Given data =>
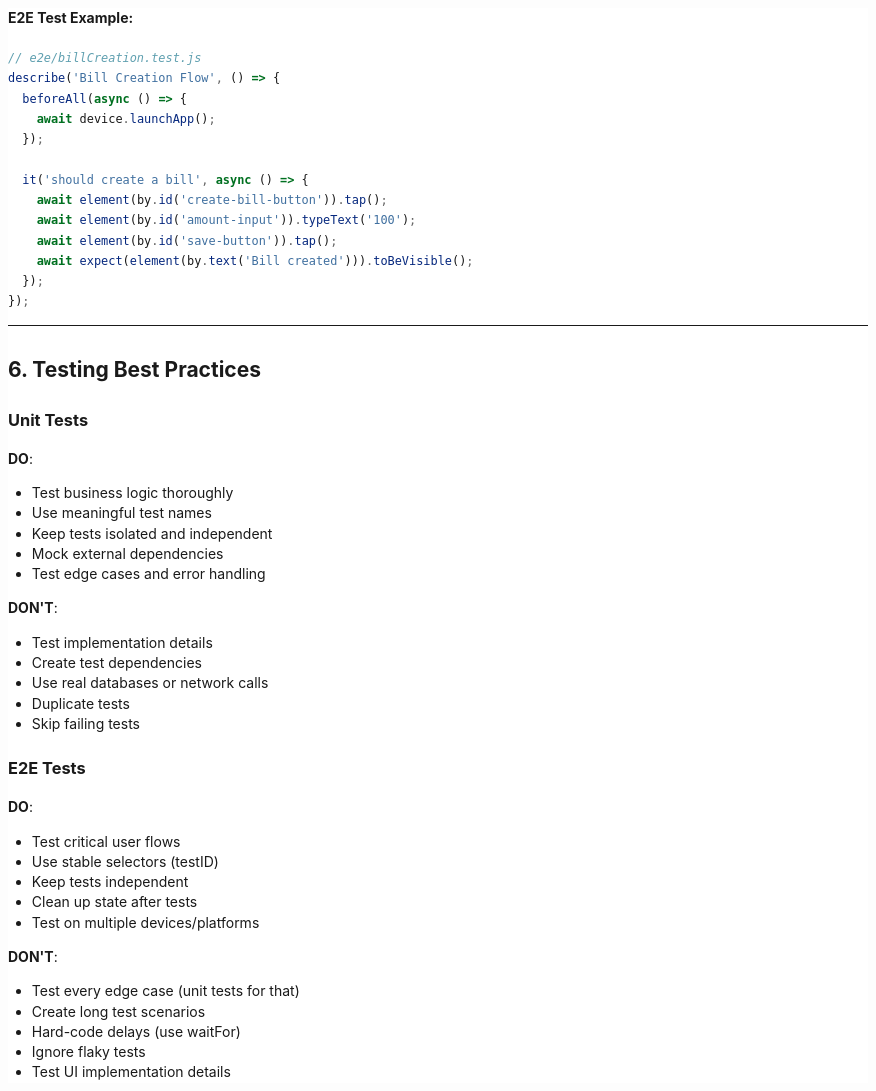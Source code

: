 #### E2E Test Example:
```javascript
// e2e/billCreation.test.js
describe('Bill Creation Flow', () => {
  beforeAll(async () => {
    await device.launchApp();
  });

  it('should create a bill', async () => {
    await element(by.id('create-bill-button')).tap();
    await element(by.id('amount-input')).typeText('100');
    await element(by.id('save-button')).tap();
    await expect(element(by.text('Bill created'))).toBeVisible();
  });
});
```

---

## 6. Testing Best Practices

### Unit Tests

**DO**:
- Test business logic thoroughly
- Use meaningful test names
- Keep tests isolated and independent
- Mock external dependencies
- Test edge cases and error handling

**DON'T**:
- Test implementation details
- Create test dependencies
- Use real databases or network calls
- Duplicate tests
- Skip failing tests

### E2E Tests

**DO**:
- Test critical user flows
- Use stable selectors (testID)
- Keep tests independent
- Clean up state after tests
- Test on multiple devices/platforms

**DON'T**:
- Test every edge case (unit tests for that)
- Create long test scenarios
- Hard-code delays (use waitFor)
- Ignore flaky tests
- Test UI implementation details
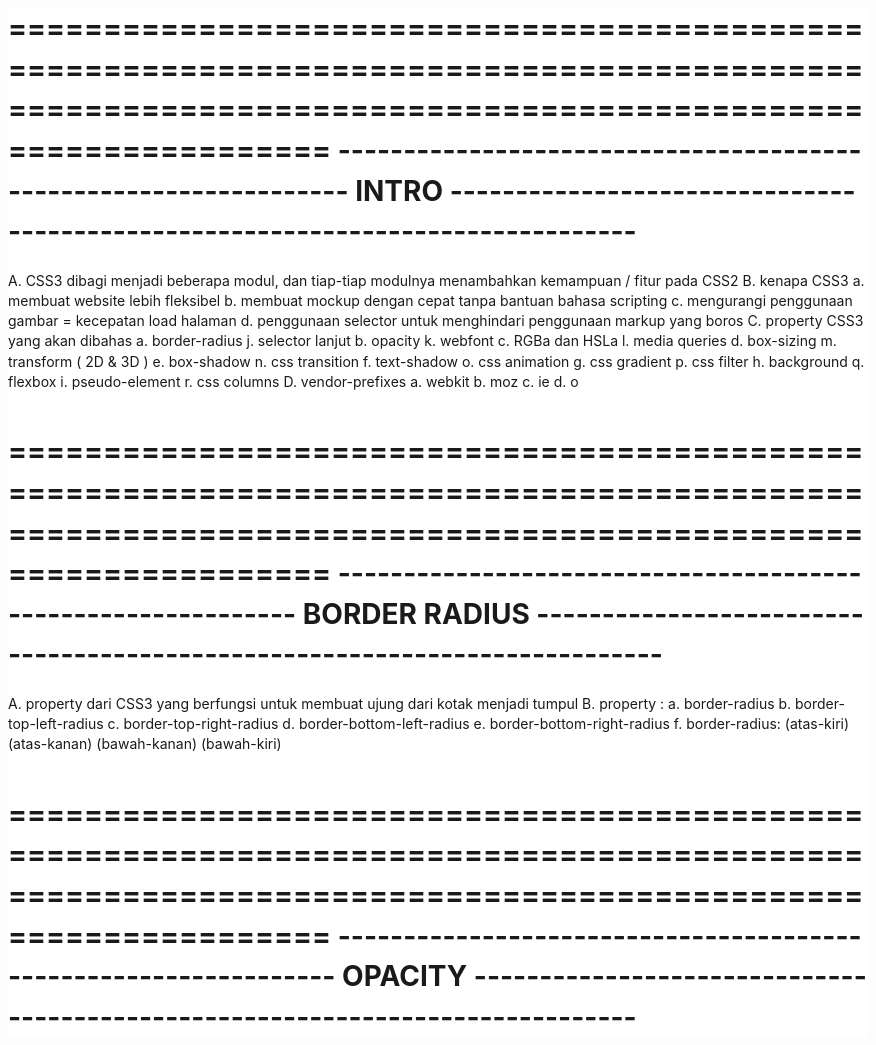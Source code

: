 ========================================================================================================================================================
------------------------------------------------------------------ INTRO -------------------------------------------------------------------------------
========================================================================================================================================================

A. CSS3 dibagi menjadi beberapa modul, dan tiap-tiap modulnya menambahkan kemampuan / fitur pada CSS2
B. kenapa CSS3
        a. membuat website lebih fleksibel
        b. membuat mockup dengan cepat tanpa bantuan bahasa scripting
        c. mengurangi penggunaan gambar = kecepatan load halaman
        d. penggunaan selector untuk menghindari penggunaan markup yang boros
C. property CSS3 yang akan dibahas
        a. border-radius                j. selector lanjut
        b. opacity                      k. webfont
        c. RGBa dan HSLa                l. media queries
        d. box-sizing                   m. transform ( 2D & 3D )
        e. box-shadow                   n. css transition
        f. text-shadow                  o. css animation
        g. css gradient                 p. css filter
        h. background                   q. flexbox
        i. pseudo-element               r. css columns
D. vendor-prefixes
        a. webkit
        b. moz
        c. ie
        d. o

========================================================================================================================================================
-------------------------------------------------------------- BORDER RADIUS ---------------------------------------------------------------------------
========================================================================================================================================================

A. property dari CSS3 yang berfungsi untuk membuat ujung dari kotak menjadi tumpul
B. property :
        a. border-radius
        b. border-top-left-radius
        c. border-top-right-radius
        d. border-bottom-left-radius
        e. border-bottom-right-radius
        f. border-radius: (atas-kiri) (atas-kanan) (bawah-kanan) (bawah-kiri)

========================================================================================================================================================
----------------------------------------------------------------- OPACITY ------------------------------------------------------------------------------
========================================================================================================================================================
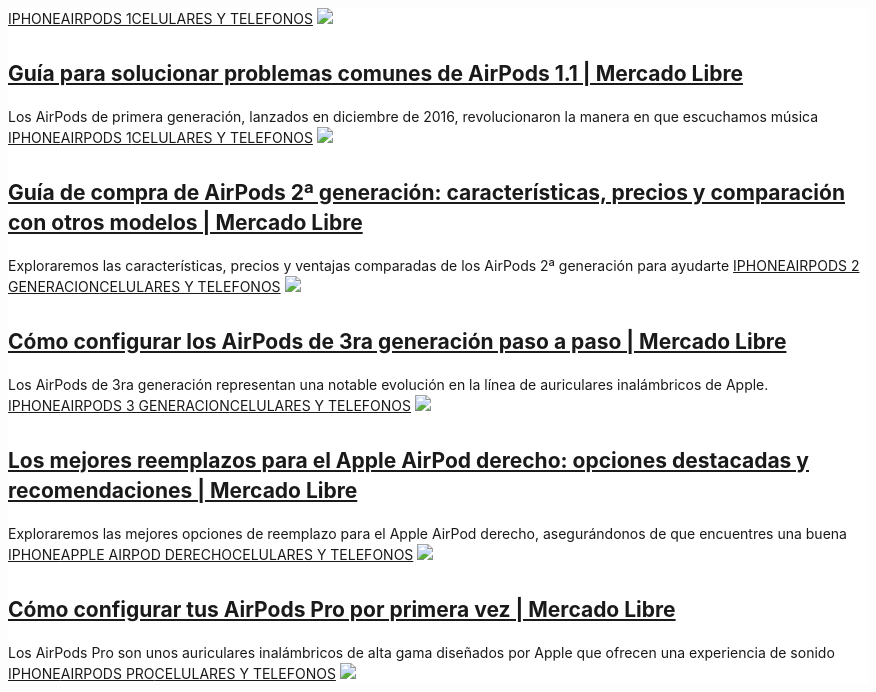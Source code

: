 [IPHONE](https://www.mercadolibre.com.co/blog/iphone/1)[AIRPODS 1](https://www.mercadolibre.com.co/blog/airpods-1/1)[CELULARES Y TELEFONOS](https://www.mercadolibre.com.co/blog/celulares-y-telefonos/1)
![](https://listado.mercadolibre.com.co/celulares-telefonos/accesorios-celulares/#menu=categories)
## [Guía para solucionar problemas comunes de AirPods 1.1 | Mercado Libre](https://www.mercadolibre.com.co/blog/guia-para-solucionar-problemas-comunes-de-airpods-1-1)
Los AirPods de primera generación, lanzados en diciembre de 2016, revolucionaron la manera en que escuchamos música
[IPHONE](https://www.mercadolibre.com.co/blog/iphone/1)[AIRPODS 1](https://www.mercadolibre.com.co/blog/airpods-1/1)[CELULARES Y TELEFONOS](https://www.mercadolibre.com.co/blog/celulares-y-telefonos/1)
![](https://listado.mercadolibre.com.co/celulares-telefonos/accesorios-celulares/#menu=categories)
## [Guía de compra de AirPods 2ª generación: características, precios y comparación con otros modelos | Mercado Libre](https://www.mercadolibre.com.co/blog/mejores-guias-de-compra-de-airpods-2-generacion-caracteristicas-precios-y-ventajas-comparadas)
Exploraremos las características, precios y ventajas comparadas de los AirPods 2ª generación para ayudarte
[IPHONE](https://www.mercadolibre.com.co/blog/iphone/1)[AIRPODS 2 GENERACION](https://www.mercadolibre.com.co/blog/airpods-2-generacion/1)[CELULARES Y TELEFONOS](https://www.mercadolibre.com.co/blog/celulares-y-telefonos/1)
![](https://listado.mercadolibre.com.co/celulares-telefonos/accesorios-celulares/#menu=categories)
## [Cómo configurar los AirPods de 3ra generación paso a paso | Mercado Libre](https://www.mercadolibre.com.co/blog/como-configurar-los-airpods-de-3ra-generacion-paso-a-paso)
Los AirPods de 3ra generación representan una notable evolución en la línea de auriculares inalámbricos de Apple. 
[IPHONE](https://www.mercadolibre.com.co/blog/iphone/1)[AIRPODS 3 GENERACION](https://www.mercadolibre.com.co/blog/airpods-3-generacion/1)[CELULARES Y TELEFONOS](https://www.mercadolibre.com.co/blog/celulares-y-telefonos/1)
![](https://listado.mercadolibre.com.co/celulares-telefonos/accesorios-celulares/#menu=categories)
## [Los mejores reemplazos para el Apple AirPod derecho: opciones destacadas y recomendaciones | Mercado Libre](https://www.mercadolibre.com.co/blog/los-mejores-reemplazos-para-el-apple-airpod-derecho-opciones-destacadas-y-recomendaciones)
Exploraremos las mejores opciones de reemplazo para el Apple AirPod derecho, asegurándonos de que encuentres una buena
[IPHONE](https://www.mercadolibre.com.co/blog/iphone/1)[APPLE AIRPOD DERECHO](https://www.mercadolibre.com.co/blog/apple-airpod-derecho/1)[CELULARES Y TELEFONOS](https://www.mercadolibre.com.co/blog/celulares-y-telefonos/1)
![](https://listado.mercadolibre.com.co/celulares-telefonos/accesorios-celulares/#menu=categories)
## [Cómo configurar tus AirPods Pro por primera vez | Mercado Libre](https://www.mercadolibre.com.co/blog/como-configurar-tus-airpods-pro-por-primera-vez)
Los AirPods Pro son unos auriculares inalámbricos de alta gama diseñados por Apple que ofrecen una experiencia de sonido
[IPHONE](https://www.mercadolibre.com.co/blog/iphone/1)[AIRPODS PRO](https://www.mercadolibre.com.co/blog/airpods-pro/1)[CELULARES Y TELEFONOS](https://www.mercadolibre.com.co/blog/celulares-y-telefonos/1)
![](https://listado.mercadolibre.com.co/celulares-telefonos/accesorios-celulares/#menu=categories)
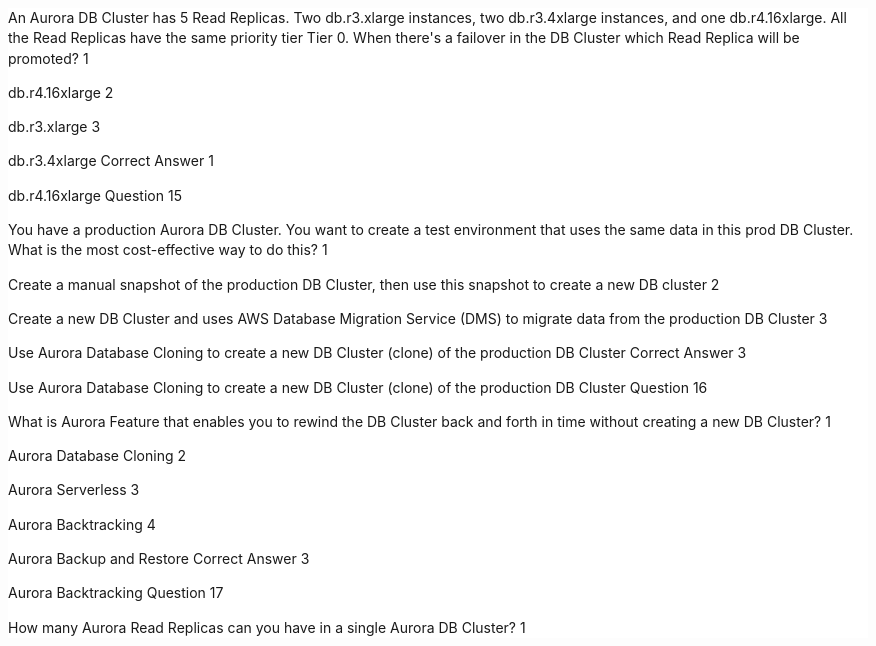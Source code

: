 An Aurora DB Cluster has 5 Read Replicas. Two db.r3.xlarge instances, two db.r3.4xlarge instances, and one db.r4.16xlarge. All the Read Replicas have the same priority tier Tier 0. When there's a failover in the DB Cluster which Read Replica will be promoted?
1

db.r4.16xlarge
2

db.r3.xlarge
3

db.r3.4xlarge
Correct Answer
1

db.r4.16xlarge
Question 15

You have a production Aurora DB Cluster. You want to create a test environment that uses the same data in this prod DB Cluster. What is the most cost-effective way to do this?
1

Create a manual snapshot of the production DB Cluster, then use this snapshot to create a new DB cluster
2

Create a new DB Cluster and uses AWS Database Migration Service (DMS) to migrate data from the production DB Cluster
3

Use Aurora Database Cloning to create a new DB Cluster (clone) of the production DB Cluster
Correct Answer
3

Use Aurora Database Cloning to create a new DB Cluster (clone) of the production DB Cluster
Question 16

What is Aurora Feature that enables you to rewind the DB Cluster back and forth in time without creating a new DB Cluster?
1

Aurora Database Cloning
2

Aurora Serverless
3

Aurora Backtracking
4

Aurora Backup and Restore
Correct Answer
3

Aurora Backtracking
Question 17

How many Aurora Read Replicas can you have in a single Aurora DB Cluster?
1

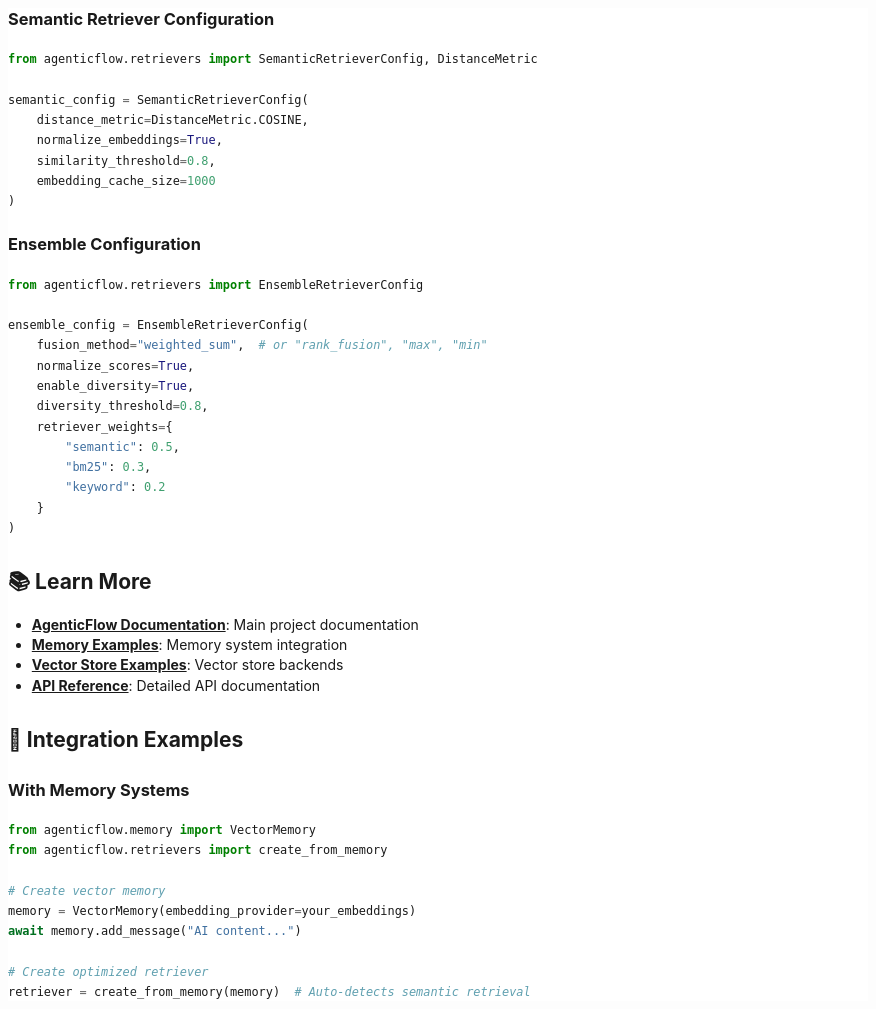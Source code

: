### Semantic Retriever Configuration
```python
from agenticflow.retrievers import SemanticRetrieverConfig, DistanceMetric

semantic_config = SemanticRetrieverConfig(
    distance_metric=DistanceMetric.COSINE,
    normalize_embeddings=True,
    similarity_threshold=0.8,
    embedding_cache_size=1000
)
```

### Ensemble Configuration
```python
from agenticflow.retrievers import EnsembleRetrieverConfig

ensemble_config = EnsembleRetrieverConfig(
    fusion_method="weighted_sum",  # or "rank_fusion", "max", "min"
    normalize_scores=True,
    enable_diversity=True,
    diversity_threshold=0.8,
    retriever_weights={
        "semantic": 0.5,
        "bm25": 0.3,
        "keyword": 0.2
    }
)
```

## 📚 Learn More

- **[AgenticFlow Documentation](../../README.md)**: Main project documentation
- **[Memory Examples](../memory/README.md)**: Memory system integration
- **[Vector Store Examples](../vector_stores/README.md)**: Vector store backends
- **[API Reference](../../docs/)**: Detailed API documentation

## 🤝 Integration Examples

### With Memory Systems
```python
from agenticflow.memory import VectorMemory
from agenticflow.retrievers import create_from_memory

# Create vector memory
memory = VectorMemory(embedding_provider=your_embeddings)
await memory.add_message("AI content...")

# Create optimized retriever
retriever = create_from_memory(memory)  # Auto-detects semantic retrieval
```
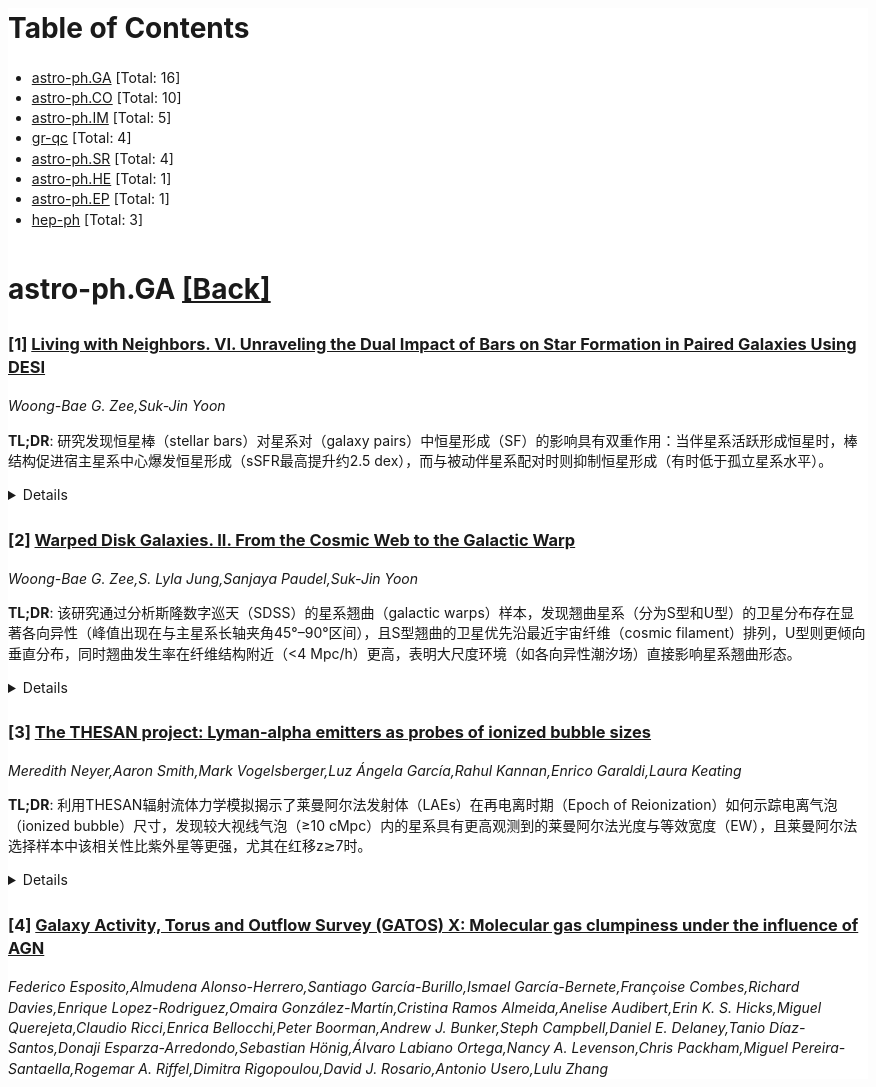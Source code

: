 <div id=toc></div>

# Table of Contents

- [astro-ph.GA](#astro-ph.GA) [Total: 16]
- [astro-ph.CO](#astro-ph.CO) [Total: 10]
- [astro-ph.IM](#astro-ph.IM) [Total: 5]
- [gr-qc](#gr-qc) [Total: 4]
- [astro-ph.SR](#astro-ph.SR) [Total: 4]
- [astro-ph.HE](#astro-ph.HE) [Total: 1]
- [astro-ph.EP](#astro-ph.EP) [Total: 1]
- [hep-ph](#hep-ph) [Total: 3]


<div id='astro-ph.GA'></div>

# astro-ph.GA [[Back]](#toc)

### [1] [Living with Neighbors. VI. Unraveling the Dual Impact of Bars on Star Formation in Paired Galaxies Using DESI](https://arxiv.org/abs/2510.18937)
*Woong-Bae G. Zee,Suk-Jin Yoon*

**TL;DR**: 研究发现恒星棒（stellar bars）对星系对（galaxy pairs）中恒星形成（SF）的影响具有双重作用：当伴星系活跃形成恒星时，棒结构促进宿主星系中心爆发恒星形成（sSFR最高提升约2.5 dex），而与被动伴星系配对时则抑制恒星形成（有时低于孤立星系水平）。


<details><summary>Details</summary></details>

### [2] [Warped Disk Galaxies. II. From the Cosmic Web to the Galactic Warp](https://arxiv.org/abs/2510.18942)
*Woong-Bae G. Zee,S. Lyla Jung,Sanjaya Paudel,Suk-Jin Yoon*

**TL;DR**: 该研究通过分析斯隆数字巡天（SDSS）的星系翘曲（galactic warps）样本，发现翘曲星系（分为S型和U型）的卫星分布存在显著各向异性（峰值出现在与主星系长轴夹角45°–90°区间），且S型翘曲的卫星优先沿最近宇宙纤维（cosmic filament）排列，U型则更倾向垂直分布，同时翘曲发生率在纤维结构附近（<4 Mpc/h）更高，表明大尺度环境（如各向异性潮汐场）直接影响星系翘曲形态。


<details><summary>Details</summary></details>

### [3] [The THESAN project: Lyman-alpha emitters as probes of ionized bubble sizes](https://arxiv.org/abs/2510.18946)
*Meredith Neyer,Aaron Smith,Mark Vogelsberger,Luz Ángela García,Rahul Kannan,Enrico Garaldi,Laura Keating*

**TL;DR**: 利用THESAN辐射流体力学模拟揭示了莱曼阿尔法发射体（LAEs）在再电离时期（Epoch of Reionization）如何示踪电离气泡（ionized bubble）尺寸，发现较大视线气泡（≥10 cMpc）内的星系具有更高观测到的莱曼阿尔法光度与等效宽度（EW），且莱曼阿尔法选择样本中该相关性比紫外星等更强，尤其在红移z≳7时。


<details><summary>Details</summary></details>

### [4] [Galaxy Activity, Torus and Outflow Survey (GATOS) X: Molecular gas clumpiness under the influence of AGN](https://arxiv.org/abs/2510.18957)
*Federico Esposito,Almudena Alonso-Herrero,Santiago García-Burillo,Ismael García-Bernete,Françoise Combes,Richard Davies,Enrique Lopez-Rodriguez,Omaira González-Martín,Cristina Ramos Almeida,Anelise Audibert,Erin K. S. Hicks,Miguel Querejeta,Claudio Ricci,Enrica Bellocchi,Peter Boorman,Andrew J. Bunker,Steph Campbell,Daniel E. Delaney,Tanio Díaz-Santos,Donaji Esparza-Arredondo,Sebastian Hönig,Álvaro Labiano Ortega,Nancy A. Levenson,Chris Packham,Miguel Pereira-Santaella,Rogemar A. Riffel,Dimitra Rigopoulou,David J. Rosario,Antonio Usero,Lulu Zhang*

Exercise => From the records above, extract the lines from the one holding "## [Cómo configurar los" through the one holding "Question 15", word for word; omit the pictures.

Exercise response =>
## [Cómo configurar los AirPods de 3ra generación paso a paso | Mercado Libre](https://www.mercadolibre.com.co/blog/como-configurar-los-airpods-de-3ra-generacion-paso-a-paso)
Los AirPods de 3ra generación representan una notable evolución en la línea de auriculares inalámbricos de Apple. 
[IPHONE](https://www.mercadolibre.com.co/blog/iphone/1)[AIRPODS 3 GENERACION](https://www.mercadolibre.com.co/blog/airpods-3-generacion/1)[CELULARES Y TELEFONOS](https://www.mercadolibre.com.co/blog/celulares-y-telefonos/1)
![](https://listado.mercadolibre.com.co/celulares-telefonos/accesorios-celulares/#menu=categories)
## [Los mejores reemplazos para el Apple AirPod derecho: opciones destacadas y recomendaciones | Mercado Libre](https://www.mercadolibre.com.co/blog/los-mejores-reemplazos-para-el-apple-airpod-derecho-opciones-destacadas-y-recomendaciones)
Exploraremos las mejores opciones de reemplazo para el Apple AirPod derecho, asegurándonos de que encuentres una buena
[IPHONE](https://www.mercadolibre.com.co/blog/iphone/1)[APPLE AIRPOD DERECHO](https://www.mercadolibre.com.co/blog/apple-airpod-derecho/1)[CELULARES Y TELEFONOS](https://www.mercadolibre.com.co/blog/celulares-y-telefonos/1)
![](https://listado.mercadolibre.com.co/celulares-telefonos/accesorios-celulares/#menu=categories)
## [Cómo configurar tus AirPods Pro por primera vez | Mercado Libre](https://www.mercadolibre.com.co/blog/como-configurar-tus-airpods-pro-por-primera-vez)
Los AirPods Pro son unos auriculares inalámbricos de alta gama diseñados por Apple que ofrecen una experiencia de sonido
[IPHONE](https://www.mercadolibre.com.co/blog/iphone/1)[AIRPODS PRO](https://www.mercadolibre.com.co/blog/airpods-pro/1)[CELULARES Y TELEFONOS](https://www.mercadolibre.com.co/blog/celulares-y-telefonos/1)
![](https://listado.mercadolibre.com.co/celulares-telefonos/accesorios-celulares/#menu=categories)
Source code

: An Aurora DB Cluster has 5 Read Replicas. Two db.r3.xlarge instances, two db.r3.4xlarge instances, and one db.r4.16xlarge. All the Read Replicas have the same priority tier Tier 0. When there's a failover in the DB Cluster which Read Replica will be promoted?
1

db.r4.16xlarge
2

db.r3.xlarge
3

db.r3.4xlarge
Correct Answer
1

db.r4.16xlarge
Question 15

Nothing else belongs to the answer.